Para completar la semblanza que Castillo de Bobadilla hace del oficio del corregidor se ha recurrido a los papeles del Consejo de Castilla y a los fondos de archivos municipales, pero también se debería trabajar sobre la documentación personal de los corregidores, que en algún caso, como el de Sarmiento de Acuña, por fortuna se conserva. En ella, la presentación teórica de la Política no parece alejarse mucho de lo que fue el ejercicio práctico de un señor corregidor. En la administración de justicia, el corregidor actuaba como una segunda instancia de la primera de los alcaldes del concejo y de sus sentencias se podía apelar en chancillería y audiencia. Por encima de éstas, quedaba el Consejo de Castilla y la propia instancia real. Los monarcas ejercitaron con bastante frecuencia su derecho a perdonar en última instancia, sabiendo sacar todo el partido de esa condición de "deus ex machina" que actúa en último extremo. En este panorama judicial, recuérdese la existencia de justicias privativas (eclesiástica) y la entrada en el régimen señorial de atribuciones judiciales.
En la Corona de Castilla hubo dos grandes chancillerías, la de Valladolid y la de Granada, divididas en dos juzgados con distintas salas y compuestas por un Presidente, dieciséis oidores -para lo civil- y tres alcaldes del crimen -para lo criminal. Además de las chancillerías, se contó con distintas audiencias, que también eran tribunales superiores de apelación, en Sevilla (audiencia de grados), Galicia-La Coruña, cuyas apelaciones se enviaban a Valladolid, y Canarias, de donde se apelaba a Sevilla. En la corte real operaba una sala de alcaldes de casa y corte, con jurisdicción sobre las causas criminales de delitos cometidos en la corte (casos de corte), y que dependía del Consejo de Castilla. En la Corona de Aragón, existían Reales Audiencias en cada uno de los cuatro dominios (Zaragoza, Valencia, Barcelona, Mallorca) y eran presididas por los virreyes.

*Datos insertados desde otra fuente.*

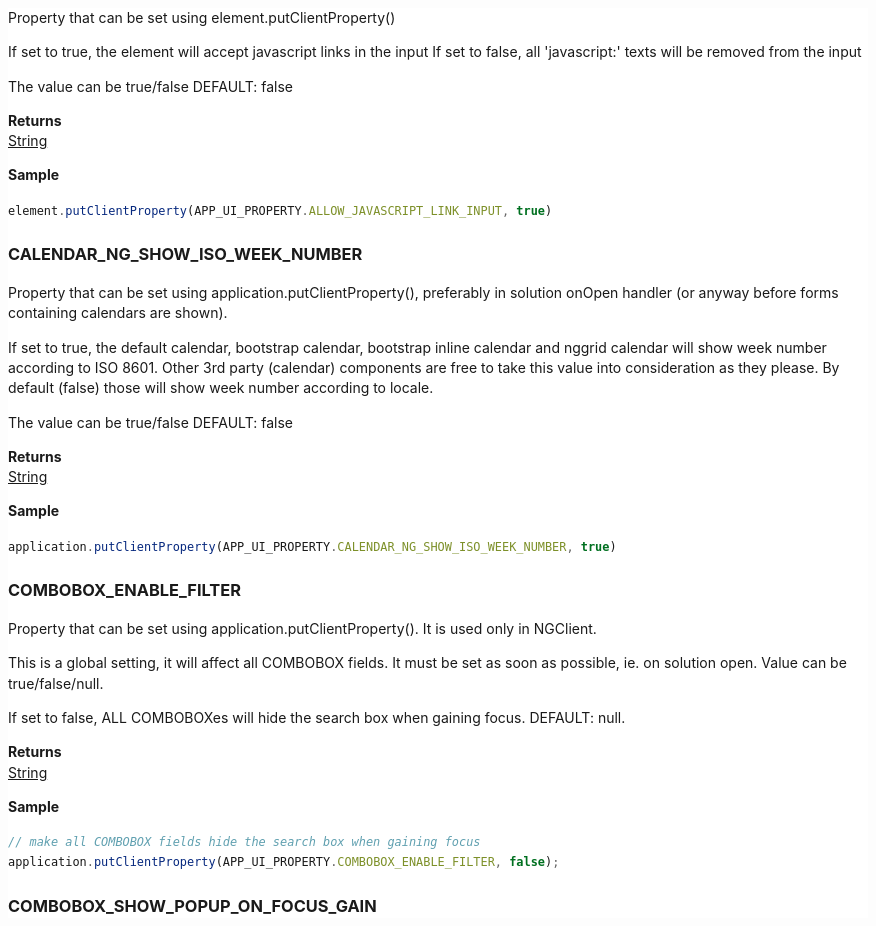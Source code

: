 Property that can be set using element.putClientProperty()

If set to true, the element will accept javascript links in the input
If set to false, all 'javascript:' texts will be removed from the input

The value can be true/false
DEFAULT: false

**Returns**\
[String](../JSLib/String.md) 


**Sample**

```javascript
element.putClientProperty(APP_UI_PROPERTY.ALLOW_JAVASCRIPT_LINK_INPUT, true)
```
### CALENDAR_NG_SHOW_ISO_WEEK_NUMBER

Property that can be set using application.putClientProperty(), preferably in solution onOpen handler (or anyway before forms containing calendars are shown).

If set to true, the default calendar, bootstrap calendar, bootstrap inline calendar and nggrid calendar will show week number according to ISO 8601. Other 3rd party (calendar) components are free to take this value into consideration as they please.
By default (false) those will show week number according to locale.

The value can be true/false
DEFAULT: false

**Returns**\
[String](../JSLib/String.md) 


**Sample**

```javascript
application.putClientProperty(APP_UI_PROPERTY.CALENDAR_NG_SHOW_ISO_WEEK_NUMBER, true)
```
### COMBOBOX_ENABLE_FILTER

Property that can be set using application.putClientProperty(). It is used only in NGClient.

This is a global setting, it will affect all COMBOBOX fields. It must be set as soon as possible, ie. on solution open.
Value can be true/false/null.

If set to false, ALL COMBOBOXes will hide the search box when gaining focus.
DEFAULT: null.

**Returns**\
[String](../JSLib/String.md) 


**Sample**

```javascript
// make all COMBOBOX fields hide the search box when gaining focus
application.putClientProperty(APP_UI_PROPERTY.COMBOBOX_ENABLE_FILTER, false);
```
### COMBOBOX_SHOW_POPUP_ON_FOCUS_GAIN
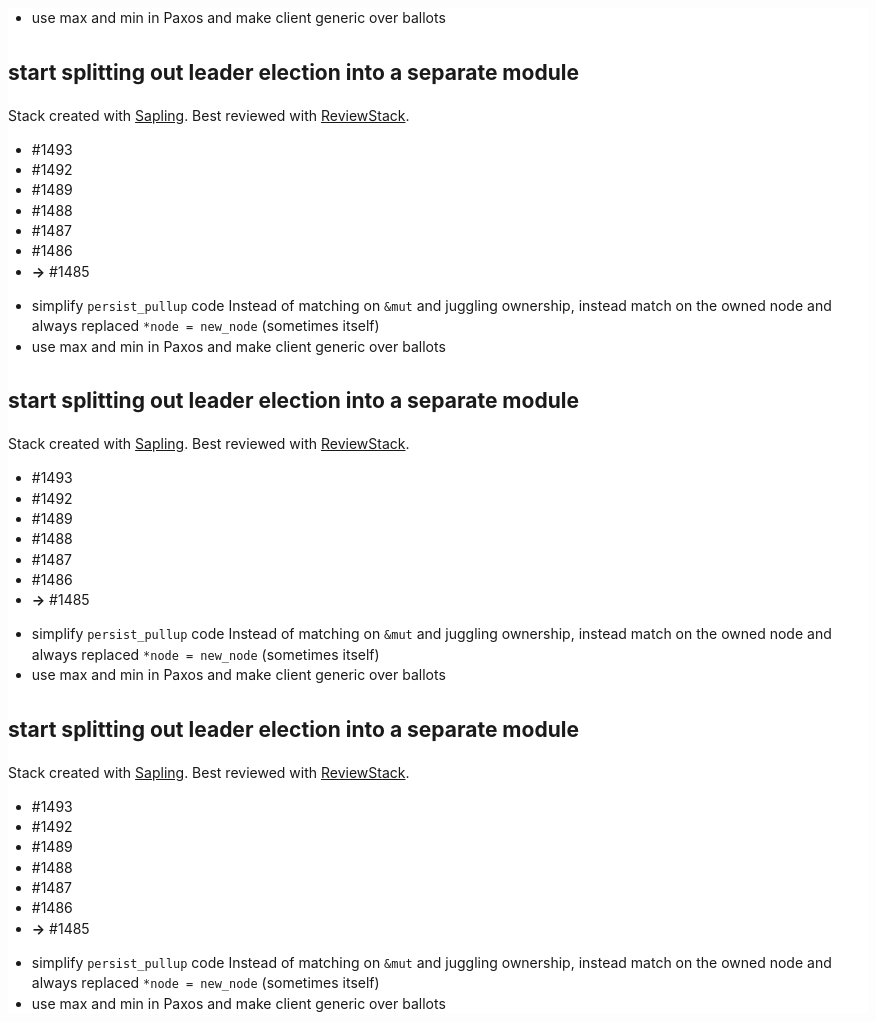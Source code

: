  - <csr-id-c752affc2ee2c5d82d19dd992f6a89b7070b8773/> use max and min in Paxos and make client generic over ballots

<csr-id-dff2a40669736014349cf12744d6a057a7992e11/> start splitting out leader election into a separate module
   ---
   [//]: # (BEGIN SAPLING FOOTER)
   Stack created with [Sapling](https://sapling-scm.com). Best reviewed
   with
   [ReviewStack](https://reviewstack.dev/hydro-project/hydroflow/pull/1485).
   * #1493
   * #1492
   * #1489
   * #1488
   * #1487
   * #1486
   * __->__ #1485
 - <csr-id-1b18b358c87caa37a6519612131c8674653a2407/> simplify `persist_pullup` code
   Instead of matching on `&mut` and juggling ownership, instead match on
   the owned node and always replaced `*node = new_node` (sometimes itself)
 - <csr-id-c752affc2ee2c5d82d19dd992f6a89b7070b8773/> use max and min in Paxos and make client generic over ballots

<csr-id-dff2a40669736014349cf12744d6a057a7992e11/> start splitting out leader election into a separate module
   ---
   [//]: # (BEGIN SAPLING FOOTER)
   Stack created with [Sapling](https://sapling-scm.com). Best reviewed
   with
   [ReviewStack](https://reviewstack.dev/hydro-project/hydroflow/pull/1485).
   * #1493
   * #1492
   * #1489
   * #1488
   * #1487
   * #1486
   * __->__ #1485
 - <csr-id-1b18b358c87caa37a6519612131c8674653a2407/> simplify `persist_pullup` code
   Instead of matching on `&mut` and juggling ownership, instead match on
   the owned node and always replaced `*node = new_node` (sometimes itself)
 - <csr-id-c752affc2ee2c5d82d19dd992f6a89b7070b8773/> use max and min in Paxos and make client generic over ballots

<csr-id-dff2a40669736014349cf12744d6a057a7992e11/> start splitting out leader election into a separate module
   ---
   [//]: # (BEGIN SAPLING FOOTER)
   Stack created with [Sapling](https://sapling-scm.com). Best reviewed
   with
   [ReviewStack](https://reviewstack.dev/hydro-project/hydroflow/pull/1485).
   * #1493
   * #1492
   * #1489
   * #1488
   * #1487
   * #1486
   * __->__ #1485
 - <csr-id-1b18b358c87caa37a6519612131c8674653a2407/> simplify `persist_pullup` code
   Instead of matching on `&mut` and juggling ownership, instead match on
   the owned node and always replaced `*node = new_node` (sometimes itself)
 - <csr-id-c752affc2ee2c5d82d19dd992f6a89b7070b8773/> use max and min in Paxos and make client generic over ballots
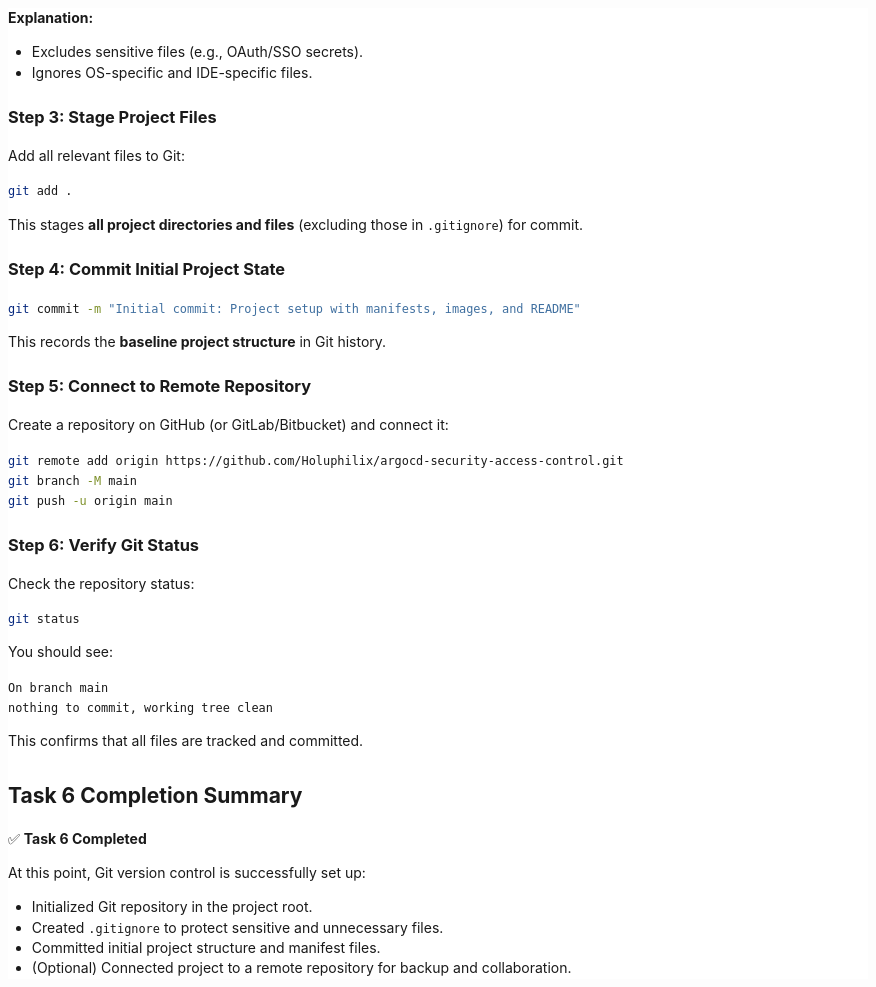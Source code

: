 **Explanation:**

* Excludes sensitive files (e.g., OAuth/SSO secrets).
* Ignores OS-specific and IDE-specific files.

### Step 3: Stage Project Files

Add all relevant files to Git:

```bash
git add .
```

This stages **all project directories and files** (excluding those in `.gitignore`) for commit.

### Step 4: Commit Initial Project State

```bash
git commit -m "Initial commit: Project setup with manifests, images, and README"
```

This records the **baseline project structure** in Git history.

### Step 5: Connect to Remote Repository

Create a repository on GitHub (or GitLab/Bitbucket) and connect it:

```bash
git remote add origin https://github.com/Holuphilix/argocd-security-access-control.git
git branch -M main
git push -u origin main
```

### Step 6: Verify Git Status

Check the repository status:

```bash
git status
```

You should see:

```
On branch main
nothing to commit, working tree clean
```

This confirms that all files are tracked and committed.

## Task 6 Completion Summary

✅ **Task 6 Completed**

At this point, Git version control is successfully set up:

* Initialized Git repository in the project root.
* Created `.gitignore` to protect sensitive and unnecessary files.
* Committed initial project structure and manifest files.
* (Optional) Connected project to a remote repository for backup and collaboration.
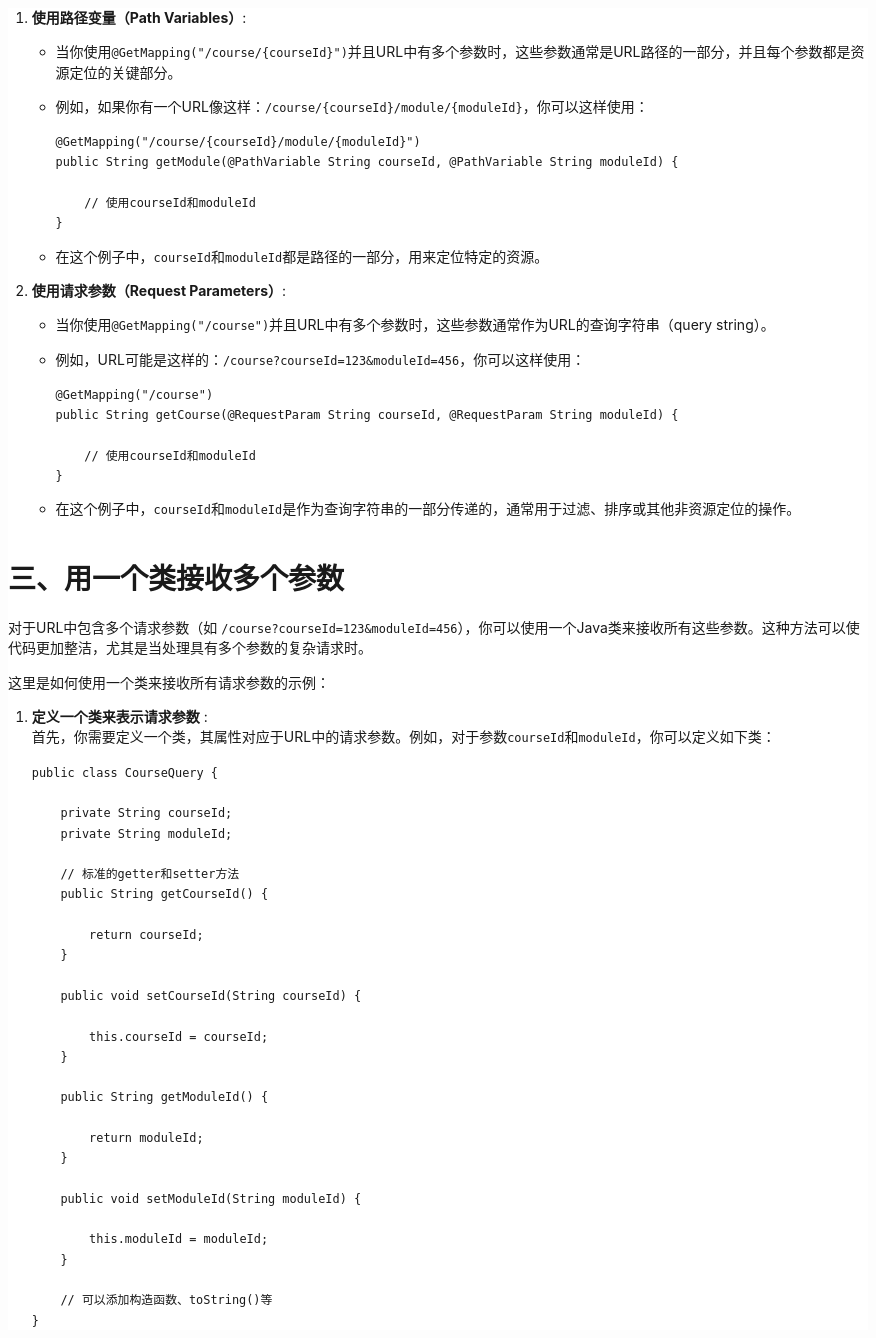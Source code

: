 1. **使用路径变量（Path Variables）**:

   * 当你使用`@GetMapping("/course/{courseId}")`并且URL中有多个参数时，这些参数通常是URL路径的一部分，并且每个参数都是资源定位的关键部分。
   * 例如，如果你有一个URL像这样：`/course/{courseId}/module/{moduleId}`，你可以这样使用：

     ```prism language-java
     @GetMapping("/course/{courseId}/module/{moduleId}")
     public String getModule(@PathVariable String courseId, @PathVariable String moduleId) {
            
         // 使用courseId和moduleId
     }
     ```

   * 在这个例子中，`courseId`和`moduleId`都是路径的一部分，用来定位特定的资源。
2. **使用请求参数（Request Parameters）**:

   * 当你使用`@GetMapping("/course")`并且URL中有多个参数时，这些参数通常作为URL的查询字符串（query string）。
   * 例如，URL可能是这样的：`/course?courseId=123&moduleId=456`，你可以这样使用：

     ```prism language-java
     @GetMapping("/course")
     public String getCourse(@RequestParam String courseId, @RequestParam String moduleId) {
            
         // 使用courseId和moduleId
     }
     ```

   * 在这个例子中，`courseId`和`moduleId`是作为查询字符串的一部分传递的，通常用于过滤、排序或其他非资源定位的操作。

# 三、用一个类接收多个参数

对于URL中包含多个请求参数（如 `/course?courseId=123&moduleId=456`），你可以使用一个Java类来接收所有这些参数。这种方法可以使代码更加整洁，尤其是当处理具有多个参数的复杂请求时。

这里是如何使用一个类来接收所有请求参数的示例：

1. **定义一个类来表示请求参数** :  
   首先，你需要定义一个类，其属性对应于URL中的请求参数。例如，对于参数`courseId`和`moduleId`，你可以定义如下类：

   ```prism language-java
   public class CourseQuery {
        
       private String courseId;
       private String moduleId;

       // 标准的getter和setter方法
       public String getCourseId() {
        
           return courseId;
       }

       public void setCourseId(String courseId) {
        
           this.courseId = courseId;
       }

       public String getModuleId() {
        
           return moduleId;
       }

       public void setModuleId(String moduleId) {
        
           this.moduleId = moduleId;
       }

       // 可以添加构造函数、toString()等
   }
   ```
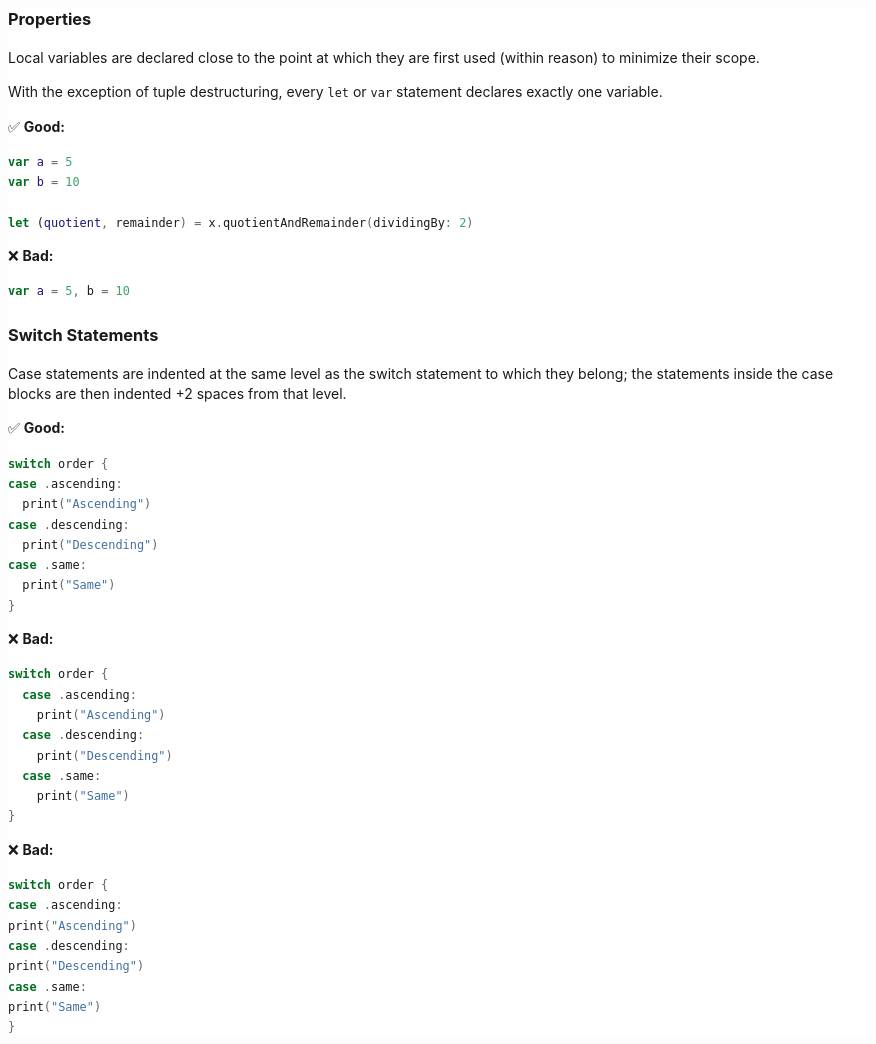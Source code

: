 ### Properties

Local variables are declared close to the point at which they are first used (within reason) to minimize their scope.

With the exception of tuple destructuring, every `let` or `var` statement declares exactly one variable.

✅ **Good:**
```swift
var a = 5
var b = 10

let (quotient, remainder) = x.quotientAndRemainder(dividingBy: 2)
```

❌ **Bad:**
```swift
var a = 5, b = 10
```

### Switch Statements

Case statements are indented at the same level as the switch statement to which they belong; the statements inside the case blocks are then indented +2 spaces from that level.

✅ **Good:**
```swift
switch order {
case .ascending:
  print("Ascending")
case .descending:
  print("Descending")
case .same:
  print("Same")
}
```

❌ **Bad:**
```swift
switch order {
  case .ascending:
    print("Ascending")
  case .descending:
    print("Descending")
  case .same:
    print("Same")
}
```

❌ **Bad:**
```swift
switch order {
case .ascending:
print("Ascending")
case .descending:
print("Descending")
case .same:
print("Same")
}
```
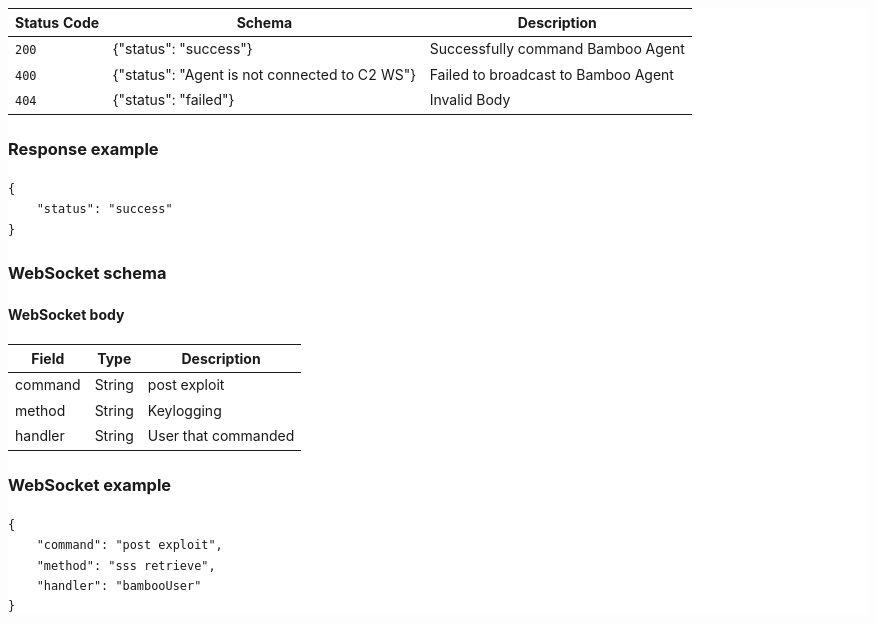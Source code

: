 |Status Code|Schema|Description|
|-----------|------|-----------|
|`200`|{"status": "success"}|Successfully command Bamboo Agent|
|`400`|{"status": "Agent is not connected to C2 WS"}|Failed to broadcast to Bamboo Agent|
|`404`|{"status": "failed"}|Invalid Body|

### Response example

```
{
    "status": "success"
}
```

### WebSocket schema

#### WebSocket body

|Field|Type|Description|
|-----|----|-----------|
|command|String|post exploit|
|method|String|Keylogging|
|handler|String|User that commanded|

### WebSocket example

```
{
    "command": "post exploit",
    "method": "sss retrieve",
    "handler": "bambooUser"
}
```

La chancillería de Valladolid era la más antigua, a la vez que prestigiosa, y su presidencia la ocuparon algunas figuras que estaban llamadas a pasar a la del Consejo de Castilla, como Fernando de Valdés o, ya en el XVII, Diego de Riaño y Gamboa. Asimismo, numerosos oidores acabaron su carrera como consejeros de Castilla o de otros órganos de la polisinodia hispánica. Después del Concilio de Trento, que obligaba a los obispos a residir en sus diócesis, hubo que poner fin a la práctica habitual de designar a prelados para presidir estos tribunales, pasando a ser definitivamente el campo de acción de los letrados, los juristas salidos de las universidades.